Going through the data, count each line that has the word "peng". Reply with the total and nothing more.

(Items listed in a dataset)
━━━━━━━━━━

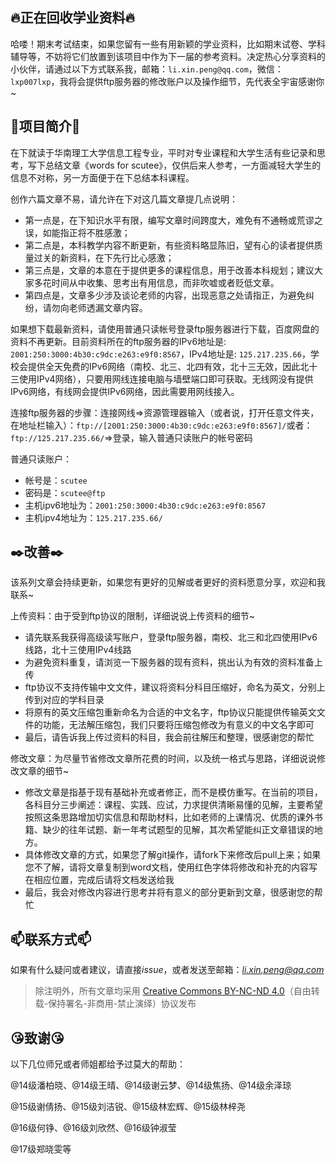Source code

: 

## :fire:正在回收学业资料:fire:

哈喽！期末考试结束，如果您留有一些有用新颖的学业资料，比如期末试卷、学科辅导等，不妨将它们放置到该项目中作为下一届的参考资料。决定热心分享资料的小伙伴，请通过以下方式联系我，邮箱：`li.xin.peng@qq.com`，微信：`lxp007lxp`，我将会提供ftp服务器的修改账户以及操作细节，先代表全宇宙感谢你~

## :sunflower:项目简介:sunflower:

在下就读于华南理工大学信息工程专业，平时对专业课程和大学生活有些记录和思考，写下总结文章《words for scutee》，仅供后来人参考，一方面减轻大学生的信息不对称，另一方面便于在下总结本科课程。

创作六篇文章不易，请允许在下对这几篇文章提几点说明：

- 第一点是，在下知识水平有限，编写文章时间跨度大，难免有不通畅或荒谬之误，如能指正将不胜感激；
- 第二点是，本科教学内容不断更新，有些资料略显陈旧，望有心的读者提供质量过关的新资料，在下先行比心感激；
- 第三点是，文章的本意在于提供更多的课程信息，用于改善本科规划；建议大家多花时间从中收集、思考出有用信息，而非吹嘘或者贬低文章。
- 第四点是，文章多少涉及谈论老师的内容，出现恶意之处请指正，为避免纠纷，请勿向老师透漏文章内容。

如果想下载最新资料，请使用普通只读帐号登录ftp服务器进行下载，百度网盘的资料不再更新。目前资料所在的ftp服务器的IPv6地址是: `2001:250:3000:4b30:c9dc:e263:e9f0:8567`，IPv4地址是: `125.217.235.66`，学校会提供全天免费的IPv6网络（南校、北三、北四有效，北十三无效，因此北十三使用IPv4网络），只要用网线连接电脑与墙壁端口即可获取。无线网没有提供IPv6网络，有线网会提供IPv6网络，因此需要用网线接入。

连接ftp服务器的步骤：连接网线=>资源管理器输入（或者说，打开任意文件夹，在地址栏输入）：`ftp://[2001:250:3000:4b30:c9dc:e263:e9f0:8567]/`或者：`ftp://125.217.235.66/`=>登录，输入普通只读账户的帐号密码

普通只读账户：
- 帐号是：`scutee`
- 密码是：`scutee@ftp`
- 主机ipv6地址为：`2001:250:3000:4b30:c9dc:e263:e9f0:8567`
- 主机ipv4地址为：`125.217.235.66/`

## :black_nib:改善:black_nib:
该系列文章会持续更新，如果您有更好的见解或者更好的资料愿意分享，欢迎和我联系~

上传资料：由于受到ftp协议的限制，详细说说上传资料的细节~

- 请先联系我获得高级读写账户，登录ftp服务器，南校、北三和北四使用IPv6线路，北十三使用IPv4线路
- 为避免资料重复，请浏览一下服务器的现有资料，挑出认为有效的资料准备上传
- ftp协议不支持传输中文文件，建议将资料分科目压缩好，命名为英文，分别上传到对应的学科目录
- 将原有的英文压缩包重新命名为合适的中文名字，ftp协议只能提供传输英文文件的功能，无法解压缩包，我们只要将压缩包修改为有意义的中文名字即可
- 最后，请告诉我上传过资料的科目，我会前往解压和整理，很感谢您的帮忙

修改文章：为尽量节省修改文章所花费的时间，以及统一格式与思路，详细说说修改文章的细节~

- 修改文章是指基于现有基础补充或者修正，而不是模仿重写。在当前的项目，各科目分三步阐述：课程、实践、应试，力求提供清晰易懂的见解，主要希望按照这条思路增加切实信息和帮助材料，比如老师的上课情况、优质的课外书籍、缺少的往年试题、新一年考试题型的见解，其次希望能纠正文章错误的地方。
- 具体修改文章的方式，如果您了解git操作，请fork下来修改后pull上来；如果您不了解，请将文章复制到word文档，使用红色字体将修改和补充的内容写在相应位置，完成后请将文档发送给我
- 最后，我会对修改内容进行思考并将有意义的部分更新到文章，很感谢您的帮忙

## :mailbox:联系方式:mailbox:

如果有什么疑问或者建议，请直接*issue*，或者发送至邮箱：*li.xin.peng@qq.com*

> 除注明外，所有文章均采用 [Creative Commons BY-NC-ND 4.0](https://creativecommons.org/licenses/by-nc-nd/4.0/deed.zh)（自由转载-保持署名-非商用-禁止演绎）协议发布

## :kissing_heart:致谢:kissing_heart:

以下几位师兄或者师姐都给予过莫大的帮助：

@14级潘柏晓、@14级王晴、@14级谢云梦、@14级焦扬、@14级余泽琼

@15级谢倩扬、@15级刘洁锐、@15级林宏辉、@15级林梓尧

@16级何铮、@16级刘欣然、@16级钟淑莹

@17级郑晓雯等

━━━━━━━━━━

WRITTEN ANSWER.
2